Write down every entry once more, exactly as it reads.

Provided records:
==*==

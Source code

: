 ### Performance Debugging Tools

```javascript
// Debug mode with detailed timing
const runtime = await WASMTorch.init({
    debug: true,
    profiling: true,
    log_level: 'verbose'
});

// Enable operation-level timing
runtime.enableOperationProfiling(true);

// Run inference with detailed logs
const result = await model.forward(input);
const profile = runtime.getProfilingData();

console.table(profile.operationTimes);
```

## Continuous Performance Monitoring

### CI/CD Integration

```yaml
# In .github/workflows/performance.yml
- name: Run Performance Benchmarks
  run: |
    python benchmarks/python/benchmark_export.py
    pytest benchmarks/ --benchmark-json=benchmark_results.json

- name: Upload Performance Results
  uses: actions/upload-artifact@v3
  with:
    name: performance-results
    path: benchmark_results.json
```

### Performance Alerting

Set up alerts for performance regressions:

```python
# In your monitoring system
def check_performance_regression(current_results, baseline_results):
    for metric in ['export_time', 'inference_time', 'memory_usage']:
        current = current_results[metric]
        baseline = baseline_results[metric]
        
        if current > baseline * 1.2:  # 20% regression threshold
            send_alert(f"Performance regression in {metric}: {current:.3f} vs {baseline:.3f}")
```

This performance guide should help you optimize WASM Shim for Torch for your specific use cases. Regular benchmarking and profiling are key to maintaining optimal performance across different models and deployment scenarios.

==*==

Reply:
Source code

: ### Performance Debugging Tools

```javascript
// Debug mode with detailed timing
const runtime = await WASMTorch.init({
    debug: true,
    profiling: true,
    log_level: 'verbose'
});

// Enable operation-level timing
runtime.enableOperationProfiling(true);

// Run inference with detailed logs
const result = await model.forward(input);
const profile = runtime.getProfilingData();

console.table(profile.operationTimes);
```

## Continuous Performance Monitoring

### CI/CD Integration

```yaml
# In .github/workflows/performance.yml
- name: Run Performance Benchmarks
  run: |
    python benchmarks/python/benchmark_export.py
    pytest benchmarks/ --benchmark-json=benchmark_results.json

- name: Upload Performance Results
  uses: actions/upload-artifact@v3
  with:
    name: performance-results
    path: benchmark_results.json
```

### Performance Alerting

Set up alerts for performance regressions:

```python
# In your monitoring system
def check_performance_regression(current_results, baseline_results):
    for metric in ['export_time', 'inference_time', 'memory_usage']:
        current = current_results[metric]
        baseline = baseline_results[metric]
        
        if current > baseline * 1.2:  # 20% regression threshold
            send_alert(f"Performance regression in {metric}: {current:.3f} vs {baseline:.3f}")
```

This performance guide should help you optimize WASM Shim for Torch for your specific use cases. Regular benchmarking and profiling are key to maintaining optimal performance across different models and deployment scenarios.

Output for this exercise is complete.